Announcing the Final Examination of Mr. Asaad Hakeem for the degree of Doctor of Philosophy

Date: March 28, 2007

Time: 11:00 a.m.

Room: Engineering 3, #302

Dissertation title: Learning, Detection, Representation, Indexing and Retrieval of Multi-Agent Events in Videos

(

The world that we live in is a complex network of agents and their interactions which we term events. An instance of an event is a composition of directly measurable low-level actions (which we term sub-events) having a temporal order. Also, the agents can act independently (e.g. voting) as well as collectively (e.g. scoring a touch-down in a football game) to perform events. With the dawn of the new millennium, the low-level vision tasks such as segmentation, object classification, and tracking have become fairly robust. But a representational gap still exists between low-level measurements and high-level understanding of video sequences. This dissertation is an effort to bridge that gap where we propose novel approaches to learning, detection, representation, indexing and retrieval of multi-agent events in videos.

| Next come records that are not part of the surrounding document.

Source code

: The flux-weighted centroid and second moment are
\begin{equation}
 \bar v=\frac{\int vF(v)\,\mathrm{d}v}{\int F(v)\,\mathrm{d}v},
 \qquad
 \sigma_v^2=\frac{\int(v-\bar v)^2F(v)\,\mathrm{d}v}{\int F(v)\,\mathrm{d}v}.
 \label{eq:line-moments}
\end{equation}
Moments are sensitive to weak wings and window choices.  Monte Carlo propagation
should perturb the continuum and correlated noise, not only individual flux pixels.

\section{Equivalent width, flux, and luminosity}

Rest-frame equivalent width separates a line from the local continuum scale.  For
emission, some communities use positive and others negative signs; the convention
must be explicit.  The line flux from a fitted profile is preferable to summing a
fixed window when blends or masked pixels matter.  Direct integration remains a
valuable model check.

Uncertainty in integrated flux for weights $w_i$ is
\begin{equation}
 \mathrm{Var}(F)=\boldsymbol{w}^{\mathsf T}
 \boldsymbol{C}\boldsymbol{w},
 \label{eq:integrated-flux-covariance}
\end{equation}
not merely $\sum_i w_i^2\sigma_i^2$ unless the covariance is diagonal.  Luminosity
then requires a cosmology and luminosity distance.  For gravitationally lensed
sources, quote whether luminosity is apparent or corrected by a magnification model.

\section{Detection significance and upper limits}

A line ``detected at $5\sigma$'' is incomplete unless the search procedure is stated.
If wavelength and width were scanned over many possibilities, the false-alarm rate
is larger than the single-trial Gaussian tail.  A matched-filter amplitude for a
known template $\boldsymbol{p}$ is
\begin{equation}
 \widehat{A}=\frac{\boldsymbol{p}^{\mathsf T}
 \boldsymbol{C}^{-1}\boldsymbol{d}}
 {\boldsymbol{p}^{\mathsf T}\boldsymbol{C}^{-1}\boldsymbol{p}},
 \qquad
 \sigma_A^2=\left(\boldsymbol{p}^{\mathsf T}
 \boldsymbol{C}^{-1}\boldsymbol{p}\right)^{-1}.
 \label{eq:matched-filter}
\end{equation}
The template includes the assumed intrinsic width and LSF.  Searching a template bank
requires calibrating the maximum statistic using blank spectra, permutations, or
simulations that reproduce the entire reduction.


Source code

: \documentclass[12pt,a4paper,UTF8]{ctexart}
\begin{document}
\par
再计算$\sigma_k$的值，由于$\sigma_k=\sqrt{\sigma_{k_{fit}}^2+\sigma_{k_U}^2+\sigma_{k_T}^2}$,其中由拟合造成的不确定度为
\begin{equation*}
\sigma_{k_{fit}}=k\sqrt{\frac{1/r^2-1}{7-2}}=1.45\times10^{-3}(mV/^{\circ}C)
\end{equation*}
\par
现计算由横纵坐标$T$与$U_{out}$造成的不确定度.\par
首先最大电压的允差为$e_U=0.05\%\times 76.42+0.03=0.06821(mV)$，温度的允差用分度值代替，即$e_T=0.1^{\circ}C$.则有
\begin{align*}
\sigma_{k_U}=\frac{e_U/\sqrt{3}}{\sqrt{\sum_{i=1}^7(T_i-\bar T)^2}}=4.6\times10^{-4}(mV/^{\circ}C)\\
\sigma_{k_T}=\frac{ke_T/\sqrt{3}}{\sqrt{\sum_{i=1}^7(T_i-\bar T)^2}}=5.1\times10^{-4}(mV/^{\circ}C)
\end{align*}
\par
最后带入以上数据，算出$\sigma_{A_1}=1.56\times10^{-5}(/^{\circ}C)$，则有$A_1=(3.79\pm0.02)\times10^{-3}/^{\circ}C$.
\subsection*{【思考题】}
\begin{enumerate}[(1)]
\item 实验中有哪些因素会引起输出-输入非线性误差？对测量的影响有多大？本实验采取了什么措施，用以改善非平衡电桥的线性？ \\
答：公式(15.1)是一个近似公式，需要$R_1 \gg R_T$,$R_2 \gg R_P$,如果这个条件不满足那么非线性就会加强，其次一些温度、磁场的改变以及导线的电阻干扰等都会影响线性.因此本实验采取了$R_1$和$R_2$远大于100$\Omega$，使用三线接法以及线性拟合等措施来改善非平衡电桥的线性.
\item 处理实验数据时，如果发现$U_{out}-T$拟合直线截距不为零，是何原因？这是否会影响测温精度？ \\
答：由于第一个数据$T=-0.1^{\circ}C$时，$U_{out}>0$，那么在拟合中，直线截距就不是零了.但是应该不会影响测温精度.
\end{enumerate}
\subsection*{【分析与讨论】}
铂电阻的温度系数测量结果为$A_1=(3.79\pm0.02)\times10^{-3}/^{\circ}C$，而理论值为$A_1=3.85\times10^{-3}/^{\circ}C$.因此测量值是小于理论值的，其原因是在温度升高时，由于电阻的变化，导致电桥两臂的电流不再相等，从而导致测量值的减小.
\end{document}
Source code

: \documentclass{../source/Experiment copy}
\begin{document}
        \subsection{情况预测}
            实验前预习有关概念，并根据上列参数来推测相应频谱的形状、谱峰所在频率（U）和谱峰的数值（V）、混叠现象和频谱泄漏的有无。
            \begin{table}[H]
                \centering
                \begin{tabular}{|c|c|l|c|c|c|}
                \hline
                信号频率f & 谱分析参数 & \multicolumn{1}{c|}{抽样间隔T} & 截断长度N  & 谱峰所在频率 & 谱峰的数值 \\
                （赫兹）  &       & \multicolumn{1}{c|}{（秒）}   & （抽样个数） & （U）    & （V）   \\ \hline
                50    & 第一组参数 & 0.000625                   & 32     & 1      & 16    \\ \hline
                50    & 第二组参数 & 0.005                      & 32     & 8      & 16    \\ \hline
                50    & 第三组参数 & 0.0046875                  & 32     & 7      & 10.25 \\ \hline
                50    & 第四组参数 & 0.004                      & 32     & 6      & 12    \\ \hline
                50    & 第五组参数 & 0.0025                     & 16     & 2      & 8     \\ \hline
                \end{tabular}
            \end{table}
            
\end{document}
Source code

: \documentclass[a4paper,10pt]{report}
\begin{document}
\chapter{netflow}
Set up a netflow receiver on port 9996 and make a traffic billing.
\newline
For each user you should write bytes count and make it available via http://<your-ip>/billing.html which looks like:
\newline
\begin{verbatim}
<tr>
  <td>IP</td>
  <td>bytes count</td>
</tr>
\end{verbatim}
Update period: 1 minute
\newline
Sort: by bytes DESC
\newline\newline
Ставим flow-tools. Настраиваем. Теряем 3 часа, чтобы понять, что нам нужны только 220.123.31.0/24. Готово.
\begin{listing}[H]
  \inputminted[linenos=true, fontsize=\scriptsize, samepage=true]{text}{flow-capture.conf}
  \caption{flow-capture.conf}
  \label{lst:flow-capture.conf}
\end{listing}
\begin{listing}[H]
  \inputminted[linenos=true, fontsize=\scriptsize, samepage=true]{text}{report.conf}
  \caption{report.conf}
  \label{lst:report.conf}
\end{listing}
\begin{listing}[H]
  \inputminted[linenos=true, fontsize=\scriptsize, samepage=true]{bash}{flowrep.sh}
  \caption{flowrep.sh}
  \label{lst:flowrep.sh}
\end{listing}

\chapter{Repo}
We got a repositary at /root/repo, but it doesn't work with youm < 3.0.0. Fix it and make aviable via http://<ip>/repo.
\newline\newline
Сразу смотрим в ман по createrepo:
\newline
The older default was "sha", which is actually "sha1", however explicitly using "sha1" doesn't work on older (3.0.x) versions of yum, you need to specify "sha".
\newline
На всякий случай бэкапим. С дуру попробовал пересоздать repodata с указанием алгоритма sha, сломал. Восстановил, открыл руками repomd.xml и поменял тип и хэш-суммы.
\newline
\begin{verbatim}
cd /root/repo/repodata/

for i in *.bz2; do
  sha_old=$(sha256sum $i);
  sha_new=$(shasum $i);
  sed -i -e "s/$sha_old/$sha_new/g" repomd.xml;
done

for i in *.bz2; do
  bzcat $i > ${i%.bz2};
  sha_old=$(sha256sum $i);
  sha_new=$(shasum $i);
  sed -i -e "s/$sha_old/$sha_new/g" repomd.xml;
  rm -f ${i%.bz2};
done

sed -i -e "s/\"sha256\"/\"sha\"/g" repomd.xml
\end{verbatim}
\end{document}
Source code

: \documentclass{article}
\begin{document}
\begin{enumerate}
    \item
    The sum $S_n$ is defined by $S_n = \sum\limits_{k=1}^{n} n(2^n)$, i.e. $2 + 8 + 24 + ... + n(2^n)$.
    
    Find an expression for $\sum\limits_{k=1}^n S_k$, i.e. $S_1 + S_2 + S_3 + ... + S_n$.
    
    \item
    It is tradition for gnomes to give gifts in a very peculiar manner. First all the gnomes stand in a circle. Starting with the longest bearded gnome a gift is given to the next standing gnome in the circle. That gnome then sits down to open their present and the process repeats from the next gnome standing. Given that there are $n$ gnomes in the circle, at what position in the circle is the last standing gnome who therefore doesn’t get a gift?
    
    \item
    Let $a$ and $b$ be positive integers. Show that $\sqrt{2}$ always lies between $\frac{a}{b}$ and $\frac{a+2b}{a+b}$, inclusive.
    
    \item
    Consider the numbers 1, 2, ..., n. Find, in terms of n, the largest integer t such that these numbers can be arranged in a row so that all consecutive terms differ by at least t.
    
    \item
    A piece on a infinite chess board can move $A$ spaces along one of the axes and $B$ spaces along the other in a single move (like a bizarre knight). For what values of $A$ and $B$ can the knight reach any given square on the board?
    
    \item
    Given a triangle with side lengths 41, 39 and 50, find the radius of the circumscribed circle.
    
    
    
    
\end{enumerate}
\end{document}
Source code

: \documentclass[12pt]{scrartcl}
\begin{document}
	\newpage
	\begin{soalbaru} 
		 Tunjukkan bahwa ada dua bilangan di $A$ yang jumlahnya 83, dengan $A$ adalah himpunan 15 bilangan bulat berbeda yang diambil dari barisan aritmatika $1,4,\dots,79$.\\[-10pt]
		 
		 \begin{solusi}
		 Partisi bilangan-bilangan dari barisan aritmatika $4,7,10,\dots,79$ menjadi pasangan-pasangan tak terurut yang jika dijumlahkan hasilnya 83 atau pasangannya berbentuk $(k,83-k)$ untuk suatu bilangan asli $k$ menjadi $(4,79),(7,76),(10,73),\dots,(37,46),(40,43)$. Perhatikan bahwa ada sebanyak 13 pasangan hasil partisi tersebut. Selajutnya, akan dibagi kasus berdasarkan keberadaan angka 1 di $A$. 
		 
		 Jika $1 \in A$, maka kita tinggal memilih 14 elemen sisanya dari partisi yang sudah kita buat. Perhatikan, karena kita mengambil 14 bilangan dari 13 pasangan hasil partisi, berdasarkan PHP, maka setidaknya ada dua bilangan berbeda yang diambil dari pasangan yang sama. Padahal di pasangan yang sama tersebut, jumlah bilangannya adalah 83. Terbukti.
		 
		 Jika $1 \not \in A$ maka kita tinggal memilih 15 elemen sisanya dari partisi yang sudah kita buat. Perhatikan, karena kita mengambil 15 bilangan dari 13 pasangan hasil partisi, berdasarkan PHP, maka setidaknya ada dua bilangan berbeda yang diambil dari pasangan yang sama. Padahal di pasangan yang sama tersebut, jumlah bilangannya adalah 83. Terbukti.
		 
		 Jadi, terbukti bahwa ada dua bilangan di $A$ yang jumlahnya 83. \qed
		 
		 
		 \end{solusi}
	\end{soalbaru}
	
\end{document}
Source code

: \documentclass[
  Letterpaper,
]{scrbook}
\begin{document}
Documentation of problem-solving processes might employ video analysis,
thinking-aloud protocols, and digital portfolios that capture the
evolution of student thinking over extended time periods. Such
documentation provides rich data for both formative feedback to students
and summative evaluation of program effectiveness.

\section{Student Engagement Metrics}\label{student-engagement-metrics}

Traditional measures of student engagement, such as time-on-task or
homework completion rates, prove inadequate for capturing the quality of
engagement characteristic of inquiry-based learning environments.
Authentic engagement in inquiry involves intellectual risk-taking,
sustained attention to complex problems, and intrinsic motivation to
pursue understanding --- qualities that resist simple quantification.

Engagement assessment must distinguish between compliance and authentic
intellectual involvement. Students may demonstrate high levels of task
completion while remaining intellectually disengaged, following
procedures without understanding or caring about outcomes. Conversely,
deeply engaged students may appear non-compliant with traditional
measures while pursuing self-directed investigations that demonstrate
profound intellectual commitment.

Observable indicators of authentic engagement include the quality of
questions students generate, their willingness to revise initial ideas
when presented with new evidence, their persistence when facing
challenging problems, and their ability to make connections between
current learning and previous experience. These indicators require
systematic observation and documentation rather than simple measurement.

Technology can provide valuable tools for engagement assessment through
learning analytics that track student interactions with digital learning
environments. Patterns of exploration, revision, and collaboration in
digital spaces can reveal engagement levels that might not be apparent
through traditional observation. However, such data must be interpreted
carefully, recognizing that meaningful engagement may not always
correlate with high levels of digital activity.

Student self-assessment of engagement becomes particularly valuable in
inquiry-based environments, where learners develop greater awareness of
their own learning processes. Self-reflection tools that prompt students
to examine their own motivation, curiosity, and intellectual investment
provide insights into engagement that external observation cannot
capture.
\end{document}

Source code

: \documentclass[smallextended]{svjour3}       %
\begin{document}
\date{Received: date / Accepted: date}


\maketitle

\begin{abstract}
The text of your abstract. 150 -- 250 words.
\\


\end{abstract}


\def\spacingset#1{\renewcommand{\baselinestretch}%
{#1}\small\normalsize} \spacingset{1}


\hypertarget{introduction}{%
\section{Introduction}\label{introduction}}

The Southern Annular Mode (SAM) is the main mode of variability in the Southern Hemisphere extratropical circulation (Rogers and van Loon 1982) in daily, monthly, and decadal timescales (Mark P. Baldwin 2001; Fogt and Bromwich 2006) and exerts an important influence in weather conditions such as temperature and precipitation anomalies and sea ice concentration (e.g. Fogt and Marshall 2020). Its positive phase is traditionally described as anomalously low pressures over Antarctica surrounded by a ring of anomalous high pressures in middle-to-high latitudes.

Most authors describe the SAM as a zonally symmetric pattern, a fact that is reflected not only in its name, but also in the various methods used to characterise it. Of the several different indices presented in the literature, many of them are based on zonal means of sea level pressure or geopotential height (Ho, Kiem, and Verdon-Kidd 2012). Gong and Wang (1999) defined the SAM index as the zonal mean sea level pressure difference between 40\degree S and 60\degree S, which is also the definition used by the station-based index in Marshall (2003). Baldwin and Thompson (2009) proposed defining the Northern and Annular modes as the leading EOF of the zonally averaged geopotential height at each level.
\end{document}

In order to achieve our goal of high-level understanding of videos, firstly, we apply statistical learning techniques to model the multiple agent events. To that accord, we use training videos to model the events by estimating the conditional dependencies between sub-events. Thus, given a video sequence, we track the people (head and hand regions) and objects using a Meanshift tracker. An underlying rule-based system detects the sub-events using the tracked trajectories of the people and objects, based on their relative motion. Next, an event model is constructed by estimating the sub-event dependencies, that is, how frequently sub-event B occurs given that sub-event A has occurred. The advantages of such an event model are two-fold. First, we do not require prior knowledge of the number of agents involved in an event. Second, no assumptions are made about the length of an event.

Secondly, after learning the event models, we detect events in a novel video by using graph clustering techniques. To that end, we construct a graph of temporally ordered sub-events occurring in the novel video. Next, using the learnt event model, we estimate a weight matrix of conditional dependencies between sub-events in the novel video. Further application of Normalized Cut (graph clustering technique) on the estimated weight matrix facilitate in detecting events in the novel video. The principal assumption made in this work is that the events are composed of highly correlated chains of sub-events that have high conditional dependency (association) within the cluster and relatively low conditional dependency (disassociation) between clusters.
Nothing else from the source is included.